***** Record set *****

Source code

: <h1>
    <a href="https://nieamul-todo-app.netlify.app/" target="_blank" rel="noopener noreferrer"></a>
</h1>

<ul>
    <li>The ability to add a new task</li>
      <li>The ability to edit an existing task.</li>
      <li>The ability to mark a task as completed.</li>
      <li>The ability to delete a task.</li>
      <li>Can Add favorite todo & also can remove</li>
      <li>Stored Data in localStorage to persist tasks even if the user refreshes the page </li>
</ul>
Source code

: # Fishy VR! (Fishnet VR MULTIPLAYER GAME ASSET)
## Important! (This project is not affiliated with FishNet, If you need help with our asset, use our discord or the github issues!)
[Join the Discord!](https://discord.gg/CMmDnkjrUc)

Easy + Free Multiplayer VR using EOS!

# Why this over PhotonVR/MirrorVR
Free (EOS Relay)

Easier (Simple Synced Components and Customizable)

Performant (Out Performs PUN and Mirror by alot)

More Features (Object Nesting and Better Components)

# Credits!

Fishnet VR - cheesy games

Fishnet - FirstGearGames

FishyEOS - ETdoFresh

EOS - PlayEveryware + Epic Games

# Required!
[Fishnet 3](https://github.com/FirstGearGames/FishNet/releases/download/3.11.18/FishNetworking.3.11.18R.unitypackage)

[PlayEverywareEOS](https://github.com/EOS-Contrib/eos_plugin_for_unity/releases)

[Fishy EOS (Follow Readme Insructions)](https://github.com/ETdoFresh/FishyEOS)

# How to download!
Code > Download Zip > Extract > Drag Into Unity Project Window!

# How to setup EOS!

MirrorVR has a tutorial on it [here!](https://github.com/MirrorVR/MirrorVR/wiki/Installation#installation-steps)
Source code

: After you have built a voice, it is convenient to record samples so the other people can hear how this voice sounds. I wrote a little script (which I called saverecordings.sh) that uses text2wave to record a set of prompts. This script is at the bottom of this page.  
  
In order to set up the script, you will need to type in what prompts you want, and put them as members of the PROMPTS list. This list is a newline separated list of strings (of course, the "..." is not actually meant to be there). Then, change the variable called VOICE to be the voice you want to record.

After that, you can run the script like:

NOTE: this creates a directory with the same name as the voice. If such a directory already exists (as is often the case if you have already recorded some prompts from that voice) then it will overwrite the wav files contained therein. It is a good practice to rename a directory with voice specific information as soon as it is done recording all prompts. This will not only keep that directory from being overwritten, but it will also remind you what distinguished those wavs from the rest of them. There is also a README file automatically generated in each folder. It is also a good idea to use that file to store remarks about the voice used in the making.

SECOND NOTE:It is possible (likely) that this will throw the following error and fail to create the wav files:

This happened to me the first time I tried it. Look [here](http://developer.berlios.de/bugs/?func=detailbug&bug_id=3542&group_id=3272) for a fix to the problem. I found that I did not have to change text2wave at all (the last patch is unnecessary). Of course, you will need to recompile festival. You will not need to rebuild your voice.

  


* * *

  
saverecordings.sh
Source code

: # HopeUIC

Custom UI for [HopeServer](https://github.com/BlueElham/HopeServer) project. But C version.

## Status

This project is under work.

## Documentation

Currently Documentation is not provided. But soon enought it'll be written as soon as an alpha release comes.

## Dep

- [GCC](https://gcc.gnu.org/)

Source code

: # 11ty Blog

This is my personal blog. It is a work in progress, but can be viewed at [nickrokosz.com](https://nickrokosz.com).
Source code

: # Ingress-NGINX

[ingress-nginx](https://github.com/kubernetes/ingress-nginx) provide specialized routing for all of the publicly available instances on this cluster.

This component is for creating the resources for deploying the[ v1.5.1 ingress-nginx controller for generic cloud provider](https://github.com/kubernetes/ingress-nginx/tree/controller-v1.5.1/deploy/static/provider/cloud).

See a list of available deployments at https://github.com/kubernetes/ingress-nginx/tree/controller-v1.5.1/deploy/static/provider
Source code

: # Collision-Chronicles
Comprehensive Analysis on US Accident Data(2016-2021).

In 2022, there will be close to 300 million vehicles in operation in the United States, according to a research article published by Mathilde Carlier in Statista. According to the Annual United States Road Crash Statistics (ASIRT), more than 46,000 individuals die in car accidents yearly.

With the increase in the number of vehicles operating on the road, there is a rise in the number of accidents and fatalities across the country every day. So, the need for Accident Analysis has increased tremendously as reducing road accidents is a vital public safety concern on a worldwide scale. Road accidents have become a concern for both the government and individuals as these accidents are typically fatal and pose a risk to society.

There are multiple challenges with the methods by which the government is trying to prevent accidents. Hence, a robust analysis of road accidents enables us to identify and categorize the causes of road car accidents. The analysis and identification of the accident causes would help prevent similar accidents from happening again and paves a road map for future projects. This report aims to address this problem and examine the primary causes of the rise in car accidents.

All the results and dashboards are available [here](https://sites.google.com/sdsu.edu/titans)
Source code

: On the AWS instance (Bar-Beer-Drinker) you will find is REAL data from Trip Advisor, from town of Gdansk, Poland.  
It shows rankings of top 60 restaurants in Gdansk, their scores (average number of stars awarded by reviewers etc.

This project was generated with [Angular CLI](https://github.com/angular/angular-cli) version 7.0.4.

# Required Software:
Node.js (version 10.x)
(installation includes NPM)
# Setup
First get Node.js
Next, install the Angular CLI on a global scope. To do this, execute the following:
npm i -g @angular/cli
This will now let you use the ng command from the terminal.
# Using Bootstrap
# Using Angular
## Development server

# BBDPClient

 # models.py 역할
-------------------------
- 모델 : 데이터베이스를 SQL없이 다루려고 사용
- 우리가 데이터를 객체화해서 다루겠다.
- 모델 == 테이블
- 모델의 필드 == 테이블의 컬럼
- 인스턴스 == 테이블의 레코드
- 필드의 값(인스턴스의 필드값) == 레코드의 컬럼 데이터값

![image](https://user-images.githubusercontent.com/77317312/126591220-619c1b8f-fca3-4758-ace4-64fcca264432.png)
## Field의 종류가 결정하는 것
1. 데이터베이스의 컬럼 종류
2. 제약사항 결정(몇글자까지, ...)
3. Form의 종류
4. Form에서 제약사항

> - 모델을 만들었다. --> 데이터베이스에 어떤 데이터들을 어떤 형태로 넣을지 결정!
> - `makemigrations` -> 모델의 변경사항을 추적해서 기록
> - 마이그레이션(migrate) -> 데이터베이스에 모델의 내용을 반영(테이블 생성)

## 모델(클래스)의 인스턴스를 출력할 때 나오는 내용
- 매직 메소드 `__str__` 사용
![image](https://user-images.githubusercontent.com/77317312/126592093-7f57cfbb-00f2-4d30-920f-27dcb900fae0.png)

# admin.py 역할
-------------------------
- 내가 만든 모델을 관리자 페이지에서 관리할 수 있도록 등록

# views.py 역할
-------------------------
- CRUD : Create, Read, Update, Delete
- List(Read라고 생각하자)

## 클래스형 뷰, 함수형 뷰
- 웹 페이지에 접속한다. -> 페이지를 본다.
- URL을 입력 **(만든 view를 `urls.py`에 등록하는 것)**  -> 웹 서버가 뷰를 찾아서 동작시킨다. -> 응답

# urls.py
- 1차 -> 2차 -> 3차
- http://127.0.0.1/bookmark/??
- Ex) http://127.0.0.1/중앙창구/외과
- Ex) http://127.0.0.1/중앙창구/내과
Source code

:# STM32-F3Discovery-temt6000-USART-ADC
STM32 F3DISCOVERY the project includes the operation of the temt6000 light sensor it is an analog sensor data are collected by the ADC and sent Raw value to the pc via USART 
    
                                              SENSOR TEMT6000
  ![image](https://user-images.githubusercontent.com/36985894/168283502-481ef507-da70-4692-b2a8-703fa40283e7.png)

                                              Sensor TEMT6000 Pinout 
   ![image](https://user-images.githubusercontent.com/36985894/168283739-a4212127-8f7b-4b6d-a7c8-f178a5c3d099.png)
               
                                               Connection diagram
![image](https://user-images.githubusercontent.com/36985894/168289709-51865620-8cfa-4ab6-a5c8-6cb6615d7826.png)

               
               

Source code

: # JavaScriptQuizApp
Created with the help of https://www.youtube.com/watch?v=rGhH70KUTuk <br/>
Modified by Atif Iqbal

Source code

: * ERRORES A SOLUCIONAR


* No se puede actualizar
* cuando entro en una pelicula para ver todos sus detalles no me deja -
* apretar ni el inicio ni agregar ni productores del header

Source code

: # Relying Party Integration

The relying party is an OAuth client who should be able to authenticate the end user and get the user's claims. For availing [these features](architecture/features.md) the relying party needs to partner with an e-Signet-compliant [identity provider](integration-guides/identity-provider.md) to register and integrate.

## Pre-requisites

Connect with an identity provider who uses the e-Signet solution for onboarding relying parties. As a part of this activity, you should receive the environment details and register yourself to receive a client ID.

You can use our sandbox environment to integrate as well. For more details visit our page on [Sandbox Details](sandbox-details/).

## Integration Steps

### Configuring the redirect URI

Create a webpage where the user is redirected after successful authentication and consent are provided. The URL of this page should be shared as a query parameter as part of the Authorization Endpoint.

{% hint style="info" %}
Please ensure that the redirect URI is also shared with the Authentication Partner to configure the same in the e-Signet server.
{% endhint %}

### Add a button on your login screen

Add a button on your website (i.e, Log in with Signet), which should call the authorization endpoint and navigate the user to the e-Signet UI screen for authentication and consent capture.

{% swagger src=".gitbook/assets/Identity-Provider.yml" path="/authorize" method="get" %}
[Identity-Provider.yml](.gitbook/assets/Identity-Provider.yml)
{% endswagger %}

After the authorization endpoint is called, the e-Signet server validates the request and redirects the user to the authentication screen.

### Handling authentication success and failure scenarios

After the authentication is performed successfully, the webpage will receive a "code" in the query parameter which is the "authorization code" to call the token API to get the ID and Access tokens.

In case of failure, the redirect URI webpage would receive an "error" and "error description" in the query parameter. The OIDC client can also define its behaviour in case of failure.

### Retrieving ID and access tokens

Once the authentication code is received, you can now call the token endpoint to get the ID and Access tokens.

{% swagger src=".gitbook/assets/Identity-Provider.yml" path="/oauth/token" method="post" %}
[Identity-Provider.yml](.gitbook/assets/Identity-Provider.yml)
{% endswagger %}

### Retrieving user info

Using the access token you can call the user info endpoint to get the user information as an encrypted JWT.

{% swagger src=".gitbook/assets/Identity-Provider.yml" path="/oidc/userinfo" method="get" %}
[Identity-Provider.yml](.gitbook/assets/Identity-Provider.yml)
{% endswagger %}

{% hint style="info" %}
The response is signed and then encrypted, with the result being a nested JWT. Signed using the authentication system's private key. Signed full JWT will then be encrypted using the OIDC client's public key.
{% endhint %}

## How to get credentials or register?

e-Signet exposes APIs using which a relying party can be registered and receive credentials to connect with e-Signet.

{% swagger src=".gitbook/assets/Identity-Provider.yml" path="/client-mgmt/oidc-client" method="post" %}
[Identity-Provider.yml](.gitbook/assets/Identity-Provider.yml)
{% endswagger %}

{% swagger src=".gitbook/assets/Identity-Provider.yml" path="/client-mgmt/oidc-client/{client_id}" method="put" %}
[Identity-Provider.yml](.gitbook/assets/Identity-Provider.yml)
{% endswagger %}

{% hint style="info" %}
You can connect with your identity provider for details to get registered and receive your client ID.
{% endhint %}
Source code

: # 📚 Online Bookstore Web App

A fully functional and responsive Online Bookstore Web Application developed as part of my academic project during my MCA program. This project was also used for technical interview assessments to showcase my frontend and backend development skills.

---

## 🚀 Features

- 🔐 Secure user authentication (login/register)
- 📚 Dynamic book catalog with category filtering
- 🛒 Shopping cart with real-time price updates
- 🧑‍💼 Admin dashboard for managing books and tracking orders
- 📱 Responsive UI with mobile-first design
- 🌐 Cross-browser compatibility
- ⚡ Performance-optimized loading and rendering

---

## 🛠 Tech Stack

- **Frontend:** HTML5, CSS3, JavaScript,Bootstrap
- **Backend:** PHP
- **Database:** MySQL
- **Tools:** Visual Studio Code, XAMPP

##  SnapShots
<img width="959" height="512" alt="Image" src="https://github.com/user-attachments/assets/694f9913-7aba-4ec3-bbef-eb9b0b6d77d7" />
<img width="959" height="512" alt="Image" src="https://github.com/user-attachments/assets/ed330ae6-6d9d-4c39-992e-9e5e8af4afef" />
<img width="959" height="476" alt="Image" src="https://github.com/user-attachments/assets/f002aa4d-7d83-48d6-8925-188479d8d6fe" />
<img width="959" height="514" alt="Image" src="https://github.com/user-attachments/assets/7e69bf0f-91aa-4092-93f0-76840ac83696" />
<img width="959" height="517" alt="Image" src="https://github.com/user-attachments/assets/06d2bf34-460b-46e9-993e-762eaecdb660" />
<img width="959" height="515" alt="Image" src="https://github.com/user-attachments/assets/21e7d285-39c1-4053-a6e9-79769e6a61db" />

*****

* Description of the task:
If a line of the entries holds the word "should", copy it out.

* Solution for this problem:
The relying party is an OAuth client who should be able to authenticate the end user and get the user's claims. For availing [these features](architecture/features.md) the relying party needs to partner with an e-Signet-compliant [identity provider](integration-guides/identity-provider.md) to register and integrate.
Connect with an identity provider who uses the e-Signet solution for onboarding relying parties. As a part of this activity, you should receive the environment details and register yourself to receive a client ID.
Create a webpage where the user is redirected after successful authentication and consent are provided. The URL of this page should be shared as a query parameter as part of the Authorization Endpoint.
Add a button on your website (i.e, Log in with Signet), which should call the authorization endpoint and navigate the user to the e-Signet UI screen for authentication and consent capture.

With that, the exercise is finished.